Trucker Asleep in His Tractor Not Covered by Non-Trucking Liability Policy
A Louisiana federal court recently determined that a non-trucking liability insurance policy excluded coverage for a motor vehicle accident that occurred when a bobtailed tractor was pulled over on the side of the road while the driver slept. A “non-trucking liability” insurance policy provides insurance for “bobtailed” tractors, a tractor operated without a trailer, when the tractor is not in use for business purposes. A non-trucking liability policy does not provide commercial auto or general liability coverage.
In Williams v. Great American Insurance Company, No. 16-2236 (E.D. La. 3/8/17), 2017 WL 914064, decided by a Louisiana federal district judge, a truck driver drove a tractor trailer he owned and operated, but leased to MCT Transport, LLC, to deliver goods to a facility in Pearl River, Louisiana. After arriving at the facility around 11:30 p.m., he left his trailer to be unloaded, and drove his tractor from the facility to sleep. At about 1:30 a.m., while the driver was asleep, allegedly illegally parked on a highway, the plaintiff’s vehicle struck the tractor.
The Great American Insurance Company non-trucking liability policy issued to the driver excluded “bodily injury or property damage arising out of any accident which occurs while the covered auto is being used in the business of any lessee or while the covered auto is being used to transport cargo of any type.” The policy defined “in the business of any lessee” to include the use of a tractor “by any person or organization acting under the direction, control or dispatch of any lessee,” or “while traveling to or from any location for the purpose of picking up, delivering or transporting cargo on behalf of any lessee.”
The insurer, Great American, argued that the trucker was in the business of trucking for MCT at the time of the accident, and therefore coverage did not apply under the Great American policy.

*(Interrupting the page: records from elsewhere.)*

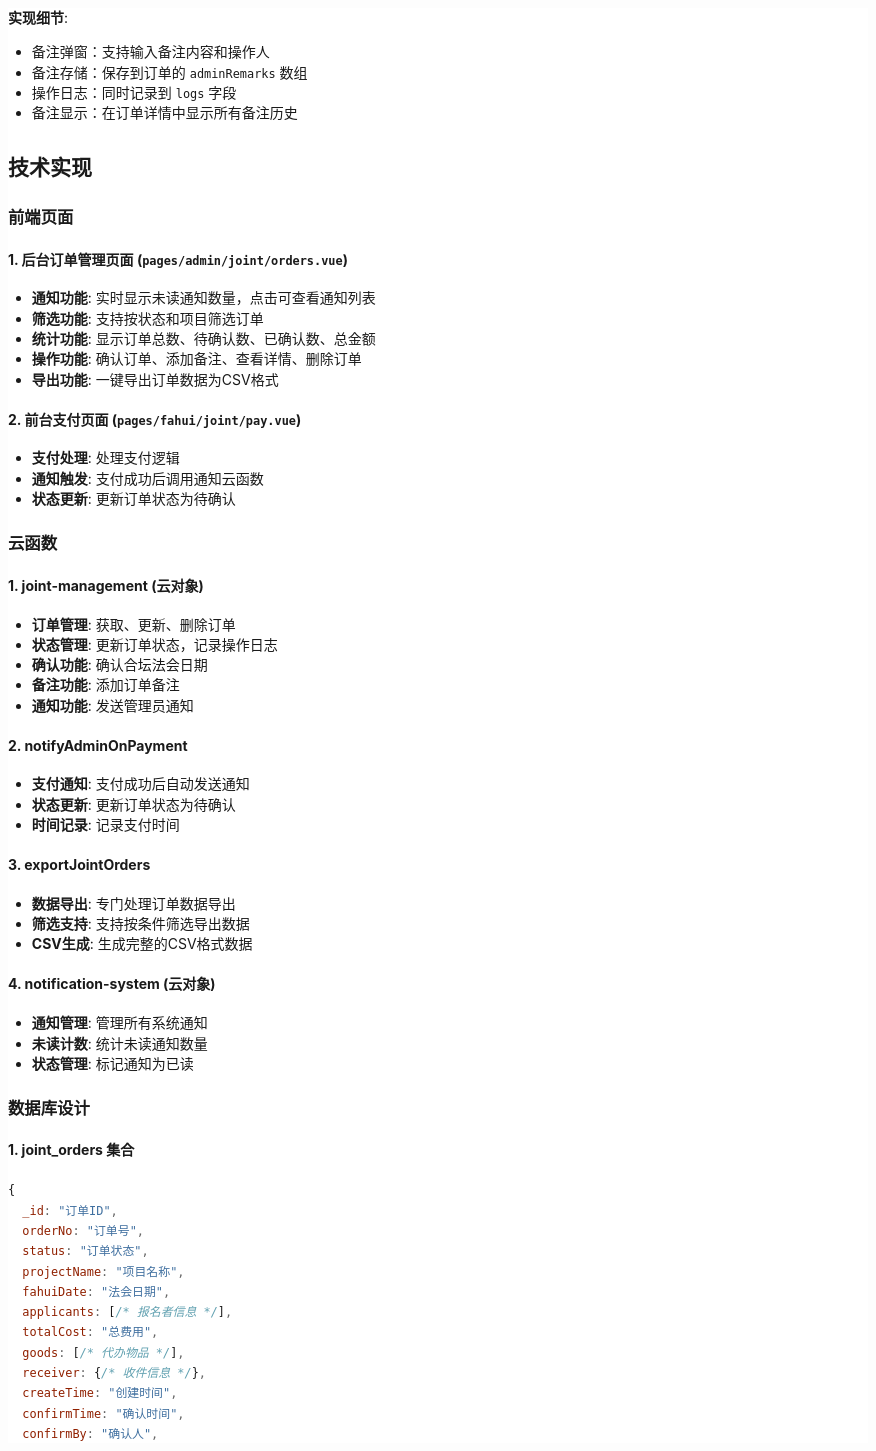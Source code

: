 **实现细节**:
- 备注弹窗：支持输入备注内容和操作人
- 备注存储：保存到订单的 `adminRemarks` 数组
- 操作日志：同时记录到 `logs` 字段
- 备注显示：在订单详情中显示所有备注历史

## 技术实现

### 前端页面

#### 1. 后台订单管理页面 (`pages/admin/joint/orders.vue`)
- **通知功能**: 实时显示未读通知数量，点击可查看通知列表
- **筛选功能**: 支持按状态和项目筛选订单
- **统计功能**: 显示订单总数、待确认数、已确认数、总金额
- **操作功能**: 确认订单、添加备注、查看详情、删除订单
- **导出功能**: 一键导出订单数据为CSV格式

#### 2. 前台支付页面 (`pages/fahui/joint/pay.vue`)
- **支付处理**: 处理支付逻辑
- **通知触发**: 支付成功后调用通知云函数
- **状态更新**: 更新订单状态为待确认

### 云函数

#### 1. joint-management (云对象)
- **订单管理**: 获取、更新、删除订单
- **状态管理**: 更新订单状态，记录操作日志
- **确认功能**: 确认合坛法会日期
- **备注功能**: 添加订单备注
- **通知功能**: 发送管理员通知

#### 2. notifyAdminOnPayment
- **支付通知**: 支付成功后自动发送通知
- **状态更新**: 更新订单状态为待确认
- **时间记录**: 记录支付时间

#### 3. exportJointOrders
- **数据导出**: 专门处理订单数据导出
- **筛选支持**: 支持按条件筛选导出数据
- **CSV生成**: 生成完整的CSV格式数据

#### 4. notification-system (云对象)
- **通知管理**: 管理所有系统通知
- **未读计数**: 统计未读通知数量
- **状态管理**: 标记通知为已读

### 数据库设计

#### 1. joint_orders 集合
```javascript
{
  _id: "订单ID",
  orderNo: "订单号",
  status: "订单状态",
  projectName: "项目名称",
  fahuiDate: "法会日期",
  applicants: [/* 报名者信息 */],
  totalCost: "总费用",
  goods: [/* 代办物品 */],
  receiver: {/* 收件信息 */},
  createTime: "创建时间",
  confirmTime: "确认时间",
  confirmBy: "确认人",
```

The district court agreed with Great American, noting that although MCT did not direct that the trucker sleep in his trailer, MCT did not dispute that it is company policy that if a trailer is available for transport from its facility, a driver must transport the trailer to another nearby MCT facility to pick up another load. The court found this requirement demonstrated that the driver’s tractor was still in the business of MCT at the time of the accident. The driver was not off the clock or headed home at the time of the accident; the fact that the driver chose to wait until the following morning did not render him outside of the business of trucking for MCT. Furthermore, the court also noted that federal regulations required the driver to take a 10-hour break after driving for 11 hours, which is when this accident occurred.
The court cited the Fifth Circuit case of Mahaffey v. General Sec. Ins. Co., 543 F.3d 738 (5th Cir. 2008), in which the Fifth Circuit found that the driver was in the business of the trucking company when the driver was involved in an accident after dropping off his cargo and trailer and being told to “take the night off” and call for instructions for a new load the following morning. Although the driver in Mahaffey usually slept in his cab, he had gone to a motel for the night. He was involved in the accident on the way to the motel. The court found that the driver was acting in the business of the trucking company, noting that the driver was on standby for further deliveries, and was not on his way home or released to go home by the trucking company. For these reasons, the trucking company’s primary insurance provided coverage for the accident.
The Williams decision is important for insurers and trucking companies because it demonstrates that a trucker may be “in the business” of a trucking company, even when the trucker is not carrying a load or sleeping. Trucking companies and insurers will have to consider this very fact-specific precedent when evaluating risks and deciding upon coverage.